A toggle is a switch with two positions: on and off. You see them in everyday technology—in the buttons of your smartphone that enable or disable WiFi and Bluetooth, for example. In software applications, toggles allow users to choose between stream and map views or between different display modes. In the world of software product development, toggles are used to test a new feature before rolling it out to all users, or to act as circuit breakers during times of high latency.
Using toggles to perform A/B tests is a common practice for companies that want to quickly make data-driven decisions about what features to add or remove from their products. The toggle buckets users into two groups: when the toggle is flipped ON, all users are exposed to the new feature that is being tested; when it is flipped OFF, all users see the original version of their application without the new test-focused functionality.
Toggles can also be used to support a wide variety of continuous delivery practices.
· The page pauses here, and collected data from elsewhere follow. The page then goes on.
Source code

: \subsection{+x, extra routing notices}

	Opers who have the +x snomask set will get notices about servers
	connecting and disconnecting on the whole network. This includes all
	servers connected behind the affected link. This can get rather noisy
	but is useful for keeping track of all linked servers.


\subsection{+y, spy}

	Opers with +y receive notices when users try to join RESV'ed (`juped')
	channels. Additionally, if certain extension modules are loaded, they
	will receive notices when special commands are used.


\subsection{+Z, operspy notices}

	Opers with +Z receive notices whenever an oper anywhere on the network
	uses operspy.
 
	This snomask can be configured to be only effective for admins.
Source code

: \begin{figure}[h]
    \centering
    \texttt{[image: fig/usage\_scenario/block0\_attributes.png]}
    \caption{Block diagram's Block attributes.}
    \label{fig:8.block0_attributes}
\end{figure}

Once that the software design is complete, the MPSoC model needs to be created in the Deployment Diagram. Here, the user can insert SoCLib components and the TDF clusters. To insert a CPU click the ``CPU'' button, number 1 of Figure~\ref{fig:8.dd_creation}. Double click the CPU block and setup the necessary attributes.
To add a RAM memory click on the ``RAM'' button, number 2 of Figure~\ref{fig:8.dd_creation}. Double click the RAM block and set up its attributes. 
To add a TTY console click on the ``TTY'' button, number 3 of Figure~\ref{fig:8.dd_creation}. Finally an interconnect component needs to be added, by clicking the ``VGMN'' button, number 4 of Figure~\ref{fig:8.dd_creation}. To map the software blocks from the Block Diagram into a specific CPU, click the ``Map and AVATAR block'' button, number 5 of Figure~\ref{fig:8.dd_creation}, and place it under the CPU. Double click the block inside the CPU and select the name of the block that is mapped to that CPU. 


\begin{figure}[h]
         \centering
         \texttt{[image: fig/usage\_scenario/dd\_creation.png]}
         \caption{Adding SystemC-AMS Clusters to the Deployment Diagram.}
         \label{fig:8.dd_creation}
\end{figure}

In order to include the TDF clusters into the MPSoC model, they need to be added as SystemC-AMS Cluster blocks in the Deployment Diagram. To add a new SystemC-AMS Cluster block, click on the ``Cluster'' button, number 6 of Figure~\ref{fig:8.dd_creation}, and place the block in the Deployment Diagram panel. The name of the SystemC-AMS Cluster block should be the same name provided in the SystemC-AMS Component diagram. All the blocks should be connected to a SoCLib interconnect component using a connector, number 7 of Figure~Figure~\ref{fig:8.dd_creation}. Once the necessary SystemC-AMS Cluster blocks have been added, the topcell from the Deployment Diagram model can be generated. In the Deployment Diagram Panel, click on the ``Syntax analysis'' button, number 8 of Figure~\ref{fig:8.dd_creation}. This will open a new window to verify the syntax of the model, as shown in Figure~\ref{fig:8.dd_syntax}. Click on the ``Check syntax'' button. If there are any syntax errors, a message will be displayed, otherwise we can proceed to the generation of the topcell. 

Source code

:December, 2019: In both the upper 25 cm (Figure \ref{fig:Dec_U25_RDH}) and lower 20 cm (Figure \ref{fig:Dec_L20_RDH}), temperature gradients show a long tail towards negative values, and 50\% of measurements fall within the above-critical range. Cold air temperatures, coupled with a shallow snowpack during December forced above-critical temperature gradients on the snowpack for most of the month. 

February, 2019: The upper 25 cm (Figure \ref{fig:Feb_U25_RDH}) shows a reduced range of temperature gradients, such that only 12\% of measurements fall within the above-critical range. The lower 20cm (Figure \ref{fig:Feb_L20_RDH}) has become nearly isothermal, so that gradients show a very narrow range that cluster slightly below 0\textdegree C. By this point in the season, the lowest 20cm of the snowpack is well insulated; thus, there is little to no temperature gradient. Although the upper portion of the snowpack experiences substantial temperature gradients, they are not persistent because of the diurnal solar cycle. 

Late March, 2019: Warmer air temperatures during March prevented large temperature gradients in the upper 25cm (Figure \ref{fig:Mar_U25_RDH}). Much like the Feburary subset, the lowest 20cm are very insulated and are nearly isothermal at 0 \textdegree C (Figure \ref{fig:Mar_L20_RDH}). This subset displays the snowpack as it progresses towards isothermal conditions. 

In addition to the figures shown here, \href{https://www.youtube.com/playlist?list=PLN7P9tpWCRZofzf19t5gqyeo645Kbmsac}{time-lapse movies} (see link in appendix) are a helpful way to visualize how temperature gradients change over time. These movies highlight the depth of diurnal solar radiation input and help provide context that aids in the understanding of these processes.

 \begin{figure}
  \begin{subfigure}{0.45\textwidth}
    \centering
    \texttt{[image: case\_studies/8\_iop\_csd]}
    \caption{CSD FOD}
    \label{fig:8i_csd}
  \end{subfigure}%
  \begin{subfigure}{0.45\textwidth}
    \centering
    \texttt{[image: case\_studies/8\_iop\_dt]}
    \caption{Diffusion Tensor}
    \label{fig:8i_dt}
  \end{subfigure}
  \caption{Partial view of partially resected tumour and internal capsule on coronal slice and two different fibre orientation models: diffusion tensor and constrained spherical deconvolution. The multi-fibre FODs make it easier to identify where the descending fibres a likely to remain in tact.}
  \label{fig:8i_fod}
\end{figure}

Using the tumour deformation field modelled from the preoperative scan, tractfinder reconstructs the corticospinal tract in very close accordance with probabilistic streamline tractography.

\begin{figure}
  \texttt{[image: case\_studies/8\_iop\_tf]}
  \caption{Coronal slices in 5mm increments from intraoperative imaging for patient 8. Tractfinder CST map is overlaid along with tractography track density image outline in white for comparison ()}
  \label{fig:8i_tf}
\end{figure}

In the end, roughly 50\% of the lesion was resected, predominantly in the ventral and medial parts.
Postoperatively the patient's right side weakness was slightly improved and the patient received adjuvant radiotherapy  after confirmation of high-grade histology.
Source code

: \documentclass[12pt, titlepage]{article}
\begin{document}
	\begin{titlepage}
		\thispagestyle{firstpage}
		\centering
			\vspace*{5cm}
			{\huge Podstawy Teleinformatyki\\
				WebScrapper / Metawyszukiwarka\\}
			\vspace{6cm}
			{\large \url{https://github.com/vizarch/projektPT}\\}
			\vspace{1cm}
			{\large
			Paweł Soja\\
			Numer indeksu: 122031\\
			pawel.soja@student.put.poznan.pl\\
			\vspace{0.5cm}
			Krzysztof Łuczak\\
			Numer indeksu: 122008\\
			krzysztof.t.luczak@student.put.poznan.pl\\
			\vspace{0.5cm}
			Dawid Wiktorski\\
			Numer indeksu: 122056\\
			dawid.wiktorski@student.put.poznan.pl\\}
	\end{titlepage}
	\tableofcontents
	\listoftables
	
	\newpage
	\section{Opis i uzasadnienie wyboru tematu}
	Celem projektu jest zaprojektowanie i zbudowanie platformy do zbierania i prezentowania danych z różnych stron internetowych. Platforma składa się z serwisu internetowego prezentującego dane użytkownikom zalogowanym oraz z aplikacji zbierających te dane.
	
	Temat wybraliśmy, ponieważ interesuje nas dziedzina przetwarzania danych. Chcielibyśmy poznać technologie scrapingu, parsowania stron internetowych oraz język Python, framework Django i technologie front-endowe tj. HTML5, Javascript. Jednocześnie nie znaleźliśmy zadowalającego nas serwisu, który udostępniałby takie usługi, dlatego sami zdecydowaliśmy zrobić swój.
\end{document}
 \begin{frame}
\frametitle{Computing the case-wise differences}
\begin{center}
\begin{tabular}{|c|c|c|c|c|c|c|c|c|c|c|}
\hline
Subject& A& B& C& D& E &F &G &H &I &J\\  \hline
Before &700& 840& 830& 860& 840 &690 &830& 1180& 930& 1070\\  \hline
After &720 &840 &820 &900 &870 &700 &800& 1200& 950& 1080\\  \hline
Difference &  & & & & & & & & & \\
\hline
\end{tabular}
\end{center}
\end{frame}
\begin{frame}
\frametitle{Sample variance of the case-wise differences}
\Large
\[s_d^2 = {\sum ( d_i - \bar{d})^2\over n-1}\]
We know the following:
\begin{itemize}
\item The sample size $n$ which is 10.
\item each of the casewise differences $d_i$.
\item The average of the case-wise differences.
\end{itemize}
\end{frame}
For example, a dev team may write a new feature on a code branch and then put it behind a feature toggle to allow them to release the branch into production without impacting existing user experiences. This allows the team to validate the new functionality with a subset of their users before it’s ready for full rollout and minimizes the risk that a large change will have a negative impact.
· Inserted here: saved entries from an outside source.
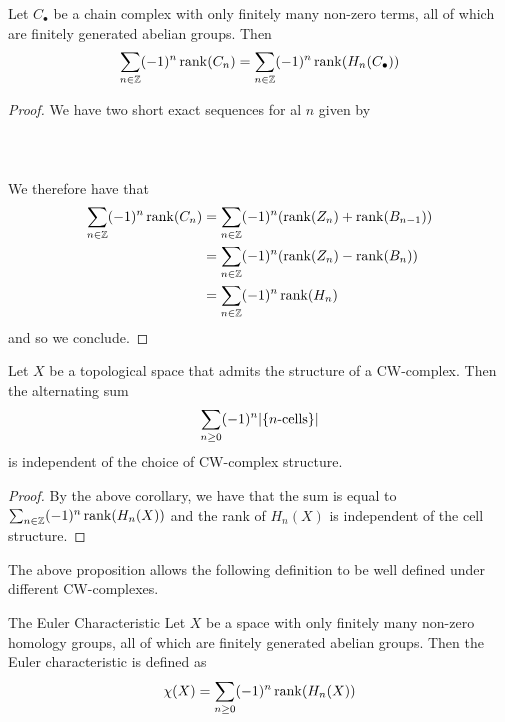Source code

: \documentclass[a4paper]{article}
\begin{document}
\begin{crl}{}{} Let $C_\bullet$ be a chain complex with only finitely many non-zero terms, all of which are finitely generated abelian groups. Then $$\sum_{n\in\mathbb{Z}}(-1)^n\rank(C_n)=\sum_{n\in\mathbb{Z}}(-1)^n\rank(H_n(C_\bullet))$$ \tcbline
\begin{proof}
We have two short exact sequences for al $n$ given by \\~\\
\\~\\
We therefore have that 
\begin{align*}
\sum_{n\in\mathbb{Z}}(-1)^n\rank(C_n)&=\sum_{n\in\mathbb{Z}}(-1)^n(\rank(Z_n)+\rank(B_{n-1}))\\
&=\sum_{n\in\mathbb{Z}}(-1)^n(\rank(Z_n)-\rank(B_n))\\
&=\sum_{n\in\mathbb{Z}}(-1)^n\rank(H_n)
\end{align*}
and so we conclude. 
\end{proof}
\end{crl}

\begin{prp}{}{} Let $X$ be a topological space that admits the structure of a CW-complex. Then the alternating sum $$\sum_{n\geq 0}(-1)^n\abs{\{n\text{-cells}\}}$$ is independent of the choice of CW-complex structure. \tcbline
\begin{proof}
By the above corollary, we have that the sum is equal to $\sum_{n\in\mathbb{Z}}(-1)^n\rank(H_n(X))$ and the rank of $H_n(X)$ is independent of the cell structure. 
\end{proof}
\end{prp}

The above proposition allows the following definition to be well defined under different CW-complexes. 

\begin{defn}{The Euler Characteristic}{} Let $X$ be a space with only finitely many non-zero homology groups, all of which are finitely generated abelian groups. Then the Euler characteristic is defined as $$\chi(X)=\sum_{n\geq 0}(-1)^n\rank(H_n(X))$$
\end{defn}
\end{document}
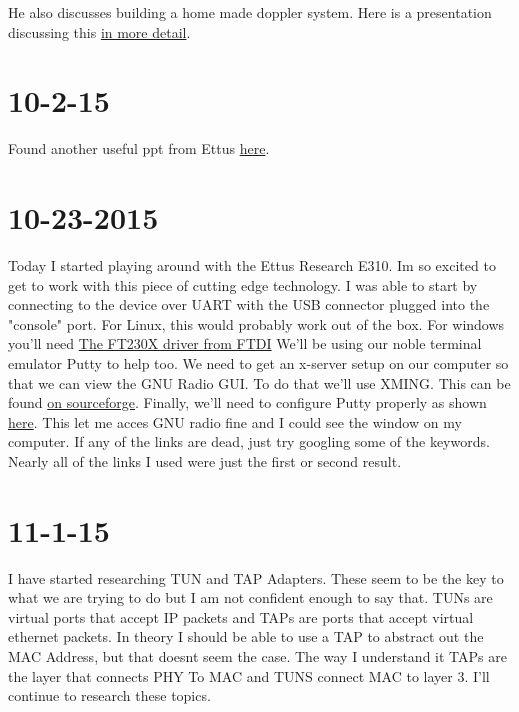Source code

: \documentclass{article}
\begin{document}
	He also discusses building a home made doppler system. Here is a presentation discussing this \href{http://static1.1.sqspcdn.com/static/f/679473/21303404/1355863220773/seeber-DirectionFinding.pdf?token=5JaIYIRnVDZKyXjyXksT%2B3xSZ8o%3D}{in more detail}.

	\section{10-2-15}

	Found another useful ppt from Ettus \href{https://archive.fosdem.org/2014/schedule/event/tutorial_ofdm_packet_transceivers/attachments/slides/383/export/events/attachments/tutorial_ofdm_packet_transceivers/slides/383/MartinBraun_GNURadio_OFDM.pdf}{here}.


		\section{10-23-2015}
		Today I started playing around with the Ettus Research E310. Im so excited to get to work with this
		piece of cutting edge technology. I was able to start by connecting to the device over 
		UART with the USB connector plugged into the "console" port. For Linux, this would probably work
		out of the box. For windows you'll need \href{www.ftdichip.com/Products/ICs/FT230X.html}{The FT230X driver from FTDI}
		We'll be using our noble terminal emulator Putty to help too. We need to get an x-server setup
		on our computer so that we can view the GNU Radio GUI. To do that we'll use XMING. This can be
		found \href{sourceforge.net/projects/xming}{on sourceforge}. Finally, we'll need to configure
		Putty properly as shown \href{wiki.utdallas.edu/wiki/display/FAQ/X11+Forwarding+using+Xming+and+PuTTY}{here}. 
		This let me acces GNU radio fine and I could see the window on my computer. If any of the links
		are dead, just try googling some of the keywords. Nearly all of the links I used were just
		the first or second result. 

	\section{11-1-15}
	I have started researching TUN and TAP Adapters. These seem to be the key to what we are trying to do but I am not confident enough to say that. TUNs are virtual ports that
	accept IP packets and TAPs are ports that accept virtual ethernet packets. In theory I should be able to use a TAP to abstract out the MAC Address, but that doesnt seem the case. 
	The way I understand it TAPs are the layer that connects PHY To MAC and TUNS connect MAC to layer 3. I'll continue to research these topics.
\end{document}
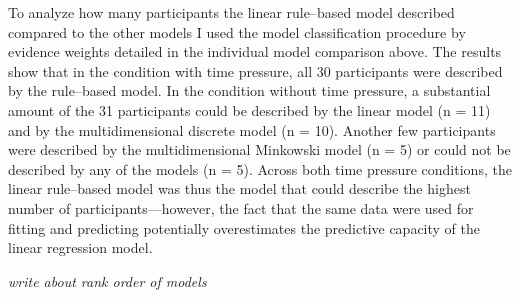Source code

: \documentclass[a4paper,man,natbib]{apa6}
\begin{document}
To analyze how many participants the linear rule--based model described compared to the other models I used the model classification procedure by evidence weights detailed in the individual model comparison above. The results show that in the condition with time pressure, all 30 participants were described by the rule--based model. In the condition without time pressure, a substantial amount of the 31 participants could be described by the linear model (n = 11) and by the multidimensional discrete model (n = 10). Another few participants were described by the multidimensional Minkowski model (n = 5) or could not be described by any of the models (n = 5). Across both time pressure conditions, the linear rule--based model was thus the model that could describe the highest number of participants---however, the fact that the same data were used for fitting and predicting potentially overestimates the predictive capacity of the linear regression model. 


\textit{write about rank order of models}
\end{document}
Many teams also use toggles to deploy features in a canary release. By exposing a small cohort of users to the new functionality and monitoring performance with metrics such as churn, uplift and conversion, you can be confident that a larger group of users will find the change valuable before committing to rolling it out to all users.
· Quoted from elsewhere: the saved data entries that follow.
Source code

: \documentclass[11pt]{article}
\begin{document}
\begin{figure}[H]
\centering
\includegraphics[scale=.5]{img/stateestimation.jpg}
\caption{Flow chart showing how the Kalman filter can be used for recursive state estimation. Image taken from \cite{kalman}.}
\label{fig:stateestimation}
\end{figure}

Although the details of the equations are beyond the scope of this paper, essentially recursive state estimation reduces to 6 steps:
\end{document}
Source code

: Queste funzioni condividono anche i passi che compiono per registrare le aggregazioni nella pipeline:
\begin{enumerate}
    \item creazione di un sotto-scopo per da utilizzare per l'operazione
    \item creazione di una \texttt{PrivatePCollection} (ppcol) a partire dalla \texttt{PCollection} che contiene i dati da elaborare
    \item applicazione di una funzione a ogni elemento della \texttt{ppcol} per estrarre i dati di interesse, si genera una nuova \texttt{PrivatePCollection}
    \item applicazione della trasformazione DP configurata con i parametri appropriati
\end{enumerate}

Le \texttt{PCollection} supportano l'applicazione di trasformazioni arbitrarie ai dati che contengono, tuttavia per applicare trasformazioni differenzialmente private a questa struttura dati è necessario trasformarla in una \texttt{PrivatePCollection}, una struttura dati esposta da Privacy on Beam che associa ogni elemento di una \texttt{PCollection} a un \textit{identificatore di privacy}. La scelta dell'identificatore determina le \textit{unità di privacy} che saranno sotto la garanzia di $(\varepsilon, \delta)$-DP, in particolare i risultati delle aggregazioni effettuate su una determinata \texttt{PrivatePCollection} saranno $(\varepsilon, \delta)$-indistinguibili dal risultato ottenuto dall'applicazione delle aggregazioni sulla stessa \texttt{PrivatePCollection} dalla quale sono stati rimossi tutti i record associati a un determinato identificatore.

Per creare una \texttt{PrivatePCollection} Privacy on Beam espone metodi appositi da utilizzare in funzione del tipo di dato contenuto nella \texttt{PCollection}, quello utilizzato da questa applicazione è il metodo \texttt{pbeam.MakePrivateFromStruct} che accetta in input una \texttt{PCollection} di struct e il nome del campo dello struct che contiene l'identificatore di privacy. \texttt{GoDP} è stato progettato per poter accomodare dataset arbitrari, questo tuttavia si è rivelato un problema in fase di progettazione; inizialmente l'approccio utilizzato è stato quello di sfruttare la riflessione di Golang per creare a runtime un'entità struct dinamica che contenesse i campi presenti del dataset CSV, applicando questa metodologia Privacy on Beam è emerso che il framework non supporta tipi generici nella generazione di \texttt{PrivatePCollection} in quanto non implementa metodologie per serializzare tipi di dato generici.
One of the most important rules for managing feature flags is to keep them as short-lived as possible. Keeping old toggles around in your application creates maintenance overhead that should be avoided whenever possible. The most effective way to do this is to use a feature management platform that provides a centralized place to manage your toggle configuration and a robust admin UI which makes it easy for developers, testers and product managers to view and modify these settings.
It’s also a good idea to name your feature toggles in a meaningful manner that tells someone on the team what it does. For example, “Download Videos” is a better choice than just “Download”. This helps everyone understand what the toggle does and makes it easier for someone to search and identify them. In addition, most teams prefer to keep all toggle configuration in source control so that any toggle can be easily flipped On or Off for testing purposes. This makes it even more important to have a robust process for pruning old toggles once they’ve run their course. This might involve adding a toggle cleanup task to your dev team’s backlog or building that process into the feature management platform.